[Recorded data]
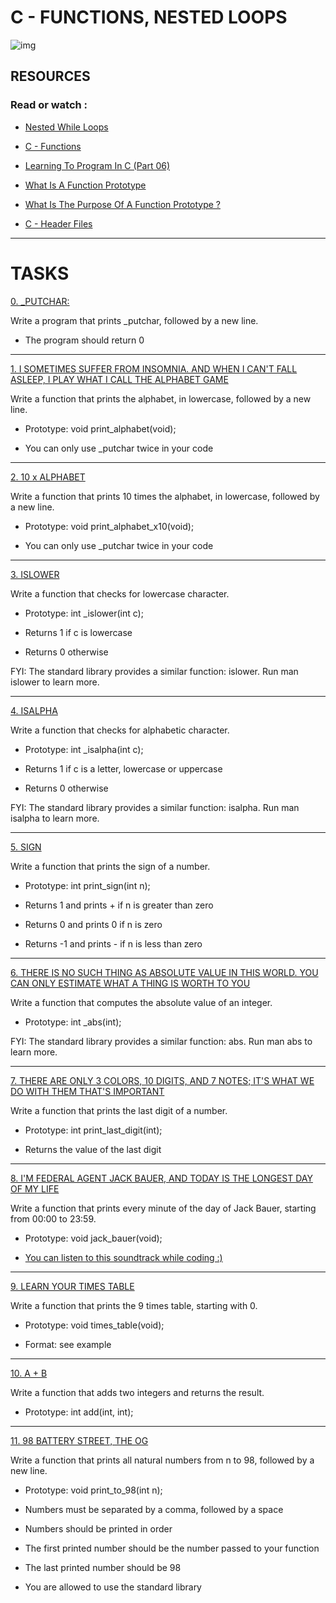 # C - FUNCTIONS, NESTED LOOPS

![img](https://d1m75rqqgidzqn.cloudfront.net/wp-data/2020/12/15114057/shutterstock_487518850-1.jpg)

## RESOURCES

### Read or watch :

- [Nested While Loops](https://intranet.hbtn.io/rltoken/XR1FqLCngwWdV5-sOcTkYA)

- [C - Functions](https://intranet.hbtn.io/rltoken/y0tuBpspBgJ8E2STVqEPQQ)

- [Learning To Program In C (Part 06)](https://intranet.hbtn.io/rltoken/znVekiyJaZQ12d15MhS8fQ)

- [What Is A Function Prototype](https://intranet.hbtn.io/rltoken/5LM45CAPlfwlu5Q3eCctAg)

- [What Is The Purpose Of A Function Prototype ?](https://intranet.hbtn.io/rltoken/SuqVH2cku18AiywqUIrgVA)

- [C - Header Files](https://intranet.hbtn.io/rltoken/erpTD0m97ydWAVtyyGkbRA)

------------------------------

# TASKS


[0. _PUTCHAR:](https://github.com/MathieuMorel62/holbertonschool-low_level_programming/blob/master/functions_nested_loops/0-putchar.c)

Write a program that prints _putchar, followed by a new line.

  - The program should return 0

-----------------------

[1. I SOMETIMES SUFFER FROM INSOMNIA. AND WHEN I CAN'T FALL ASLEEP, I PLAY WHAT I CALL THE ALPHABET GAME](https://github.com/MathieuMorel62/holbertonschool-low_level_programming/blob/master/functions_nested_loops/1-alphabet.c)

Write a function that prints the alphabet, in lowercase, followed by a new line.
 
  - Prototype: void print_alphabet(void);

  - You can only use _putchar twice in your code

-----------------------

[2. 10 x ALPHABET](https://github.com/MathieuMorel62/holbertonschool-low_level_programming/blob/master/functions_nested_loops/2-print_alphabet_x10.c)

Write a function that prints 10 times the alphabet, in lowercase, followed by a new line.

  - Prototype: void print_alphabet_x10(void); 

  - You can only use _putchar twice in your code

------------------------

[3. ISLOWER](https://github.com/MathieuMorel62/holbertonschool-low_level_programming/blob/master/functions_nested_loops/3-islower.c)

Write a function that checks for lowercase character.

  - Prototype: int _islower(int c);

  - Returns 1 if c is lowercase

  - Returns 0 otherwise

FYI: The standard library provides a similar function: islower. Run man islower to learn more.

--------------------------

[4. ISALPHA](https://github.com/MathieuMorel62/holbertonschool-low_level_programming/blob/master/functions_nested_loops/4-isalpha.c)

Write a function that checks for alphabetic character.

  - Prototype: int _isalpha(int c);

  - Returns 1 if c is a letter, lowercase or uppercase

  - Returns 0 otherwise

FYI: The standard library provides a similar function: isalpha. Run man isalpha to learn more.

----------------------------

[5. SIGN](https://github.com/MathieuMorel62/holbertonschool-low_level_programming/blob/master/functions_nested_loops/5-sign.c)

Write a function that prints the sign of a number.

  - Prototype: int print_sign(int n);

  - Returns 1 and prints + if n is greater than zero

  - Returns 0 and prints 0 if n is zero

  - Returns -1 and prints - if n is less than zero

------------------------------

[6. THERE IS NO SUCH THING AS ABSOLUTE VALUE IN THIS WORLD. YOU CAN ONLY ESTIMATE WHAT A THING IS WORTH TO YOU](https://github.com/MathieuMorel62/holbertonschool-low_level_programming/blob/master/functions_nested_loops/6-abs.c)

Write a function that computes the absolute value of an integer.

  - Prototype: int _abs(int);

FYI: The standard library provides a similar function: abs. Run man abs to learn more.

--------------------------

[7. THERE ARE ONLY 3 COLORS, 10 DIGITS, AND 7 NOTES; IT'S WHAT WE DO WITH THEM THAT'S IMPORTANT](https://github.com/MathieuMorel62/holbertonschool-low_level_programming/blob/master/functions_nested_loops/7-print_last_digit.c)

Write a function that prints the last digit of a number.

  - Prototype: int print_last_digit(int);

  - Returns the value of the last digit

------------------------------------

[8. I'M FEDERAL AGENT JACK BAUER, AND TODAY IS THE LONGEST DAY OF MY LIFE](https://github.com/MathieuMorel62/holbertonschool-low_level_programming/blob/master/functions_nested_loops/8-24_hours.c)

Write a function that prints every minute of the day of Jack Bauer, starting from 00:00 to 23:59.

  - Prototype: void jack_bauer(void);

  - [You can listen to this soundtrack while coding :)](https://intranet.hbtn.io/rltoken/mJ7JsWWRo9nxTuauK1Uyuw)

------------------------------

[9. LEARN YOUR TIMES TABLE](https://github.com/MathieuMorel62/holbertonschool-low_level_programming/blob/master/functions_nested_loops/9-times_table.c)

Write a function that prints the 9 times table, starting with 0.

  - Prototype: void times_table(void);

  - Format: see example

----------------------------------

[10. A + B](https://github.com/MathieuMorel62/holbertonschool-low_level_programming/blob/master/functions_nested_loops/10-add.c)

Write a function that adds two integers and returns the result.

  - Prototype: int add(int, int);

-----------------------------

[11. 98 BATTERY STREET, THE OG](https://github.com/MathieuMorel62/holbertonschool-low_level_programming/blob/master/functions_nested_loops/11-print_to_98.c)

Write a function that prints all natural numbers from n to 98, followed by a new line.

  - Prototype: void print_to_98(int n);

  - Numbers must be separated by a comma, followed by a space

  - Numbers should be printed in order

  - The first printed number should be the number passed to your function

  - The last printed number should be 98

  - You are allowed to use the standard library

* * *

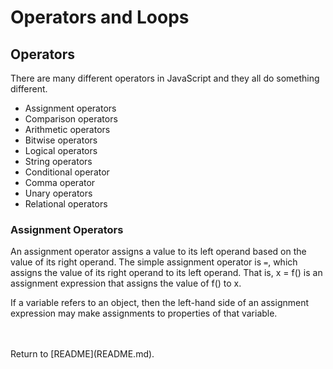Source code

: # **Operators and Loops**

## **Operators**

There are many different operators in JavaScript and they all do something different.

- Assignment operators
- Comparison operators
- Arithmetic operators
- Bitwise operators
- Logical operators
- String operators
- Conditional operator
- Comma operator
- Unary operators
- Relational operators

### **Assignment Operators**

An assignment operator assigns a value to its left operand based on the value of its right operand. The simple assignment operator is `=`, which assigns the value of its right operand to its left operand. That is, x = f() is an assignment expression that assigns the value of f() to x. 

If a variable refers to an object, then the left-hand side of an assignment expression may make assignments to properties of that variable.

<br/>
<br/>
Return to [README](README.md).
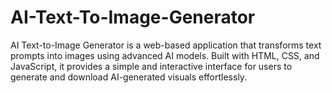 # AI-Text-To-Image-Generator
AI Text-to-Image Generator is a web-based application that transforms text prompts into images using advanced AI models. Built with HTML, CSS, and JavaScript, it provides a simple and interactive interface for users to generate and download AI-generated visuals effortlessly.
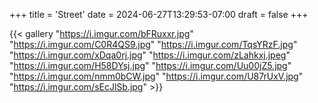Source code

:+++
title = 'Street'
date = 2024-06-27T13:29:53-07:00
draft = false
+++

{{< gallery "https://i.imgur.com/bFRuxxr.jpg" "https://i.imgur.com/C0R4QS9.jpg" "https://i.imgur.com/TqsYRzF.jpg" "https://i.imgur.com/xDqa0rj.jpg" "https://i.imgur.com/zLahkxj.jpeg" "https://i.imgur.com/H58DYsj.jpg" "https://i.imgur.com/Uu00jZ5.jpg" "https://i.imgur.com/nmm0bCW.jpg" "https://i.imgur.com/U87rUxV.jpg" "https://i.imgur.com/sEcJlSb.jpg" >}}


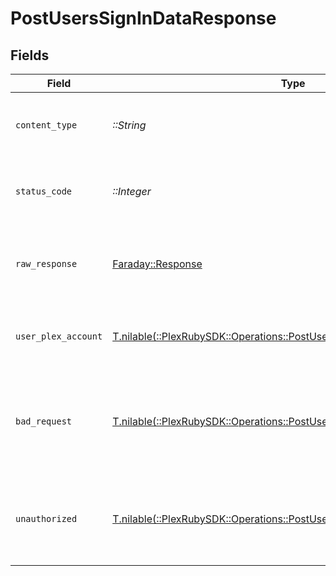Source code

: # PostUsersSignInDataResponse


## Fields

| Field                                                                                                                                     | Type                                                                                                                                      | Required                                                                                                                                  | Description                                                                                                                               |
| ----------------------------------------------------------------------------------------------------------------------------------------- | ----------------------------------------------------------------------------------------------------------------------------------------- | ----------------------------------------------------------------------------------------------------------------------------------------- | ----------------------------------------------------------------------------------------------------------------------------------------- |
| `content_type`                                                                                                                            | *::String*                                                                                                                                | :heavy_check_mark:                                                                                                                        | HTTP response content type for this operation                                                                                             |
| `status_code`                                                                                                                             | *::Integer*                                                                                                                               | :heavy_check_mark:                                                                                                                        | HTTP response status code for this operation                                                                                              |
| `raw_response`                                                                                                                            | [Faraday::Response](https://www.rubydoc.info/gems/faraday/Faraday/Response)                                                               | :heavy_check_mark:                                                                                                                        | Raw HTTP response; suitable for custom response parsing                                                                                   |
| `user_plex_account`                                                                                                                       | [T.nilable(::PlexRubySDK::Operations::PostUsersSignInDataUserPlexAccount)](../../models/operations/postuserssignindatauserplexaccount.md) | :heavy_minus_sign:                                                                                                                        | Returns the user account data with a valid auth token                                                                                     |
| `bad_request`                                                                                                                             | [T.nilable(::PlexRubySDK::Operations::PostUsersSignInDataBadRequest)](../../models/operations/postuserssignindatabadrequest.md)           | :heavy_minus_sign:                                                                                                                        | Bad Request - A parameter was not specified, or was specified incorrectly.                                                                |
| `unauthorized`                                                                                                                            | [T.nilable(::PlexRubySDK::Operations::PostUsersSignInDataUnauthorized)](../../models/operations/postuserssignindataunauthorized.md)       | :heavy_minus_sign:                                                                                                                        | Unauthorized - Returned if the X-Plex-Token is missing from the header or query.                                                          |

* * *

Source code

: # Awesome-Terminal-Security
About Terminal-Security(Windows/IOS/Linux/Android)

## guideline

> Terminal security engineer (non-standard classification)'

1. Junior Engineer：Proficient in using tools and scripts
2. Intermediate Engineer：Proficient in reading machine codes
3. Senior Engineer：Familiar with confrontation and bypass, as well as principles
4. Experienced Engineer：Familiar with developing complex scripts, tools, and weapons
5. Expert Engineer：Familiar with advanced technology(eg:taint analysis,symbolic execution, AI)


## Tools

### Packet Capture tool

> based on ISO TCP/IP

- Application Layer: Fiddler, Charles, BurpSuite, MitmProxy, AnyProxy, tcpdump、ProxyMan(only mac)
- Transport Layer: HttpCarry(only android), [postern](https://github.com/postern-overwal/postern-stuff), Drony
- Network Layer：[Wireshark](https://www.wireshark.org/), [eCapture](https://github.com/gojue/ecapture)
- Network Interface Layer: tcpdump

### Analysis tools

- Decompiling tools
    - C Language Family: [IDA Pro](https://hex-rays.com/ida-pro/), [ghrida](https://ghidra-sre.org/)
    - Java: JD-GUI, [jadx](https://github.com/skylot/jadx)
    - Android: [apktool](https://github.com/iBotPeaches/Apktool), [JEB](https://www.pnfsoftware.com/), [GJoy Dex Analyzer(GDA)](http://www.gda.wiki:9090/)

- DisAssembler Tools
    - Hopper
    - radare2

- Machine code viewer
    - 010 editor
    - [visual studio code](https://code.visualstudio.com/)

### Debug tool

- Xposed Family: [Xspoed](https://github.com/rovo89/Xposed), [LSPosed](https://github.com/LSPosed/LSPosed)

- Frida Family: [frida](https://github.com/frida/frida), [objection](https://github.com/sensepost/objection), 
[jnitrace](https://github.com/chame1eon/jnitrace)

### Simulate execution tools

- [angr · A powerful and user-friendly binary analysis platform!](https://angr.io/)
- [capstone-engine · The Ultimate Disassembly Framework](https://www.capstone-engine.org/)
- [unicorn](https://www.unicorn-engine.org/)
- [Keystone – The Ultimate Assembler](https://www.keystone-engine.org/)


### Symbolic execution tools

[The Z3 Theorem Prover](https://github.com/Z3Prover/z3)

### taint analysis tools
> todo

▸ What you should do:
I need the number of lines in the entries that include "based"; please give that number and nothing else.

▸ Task result:
3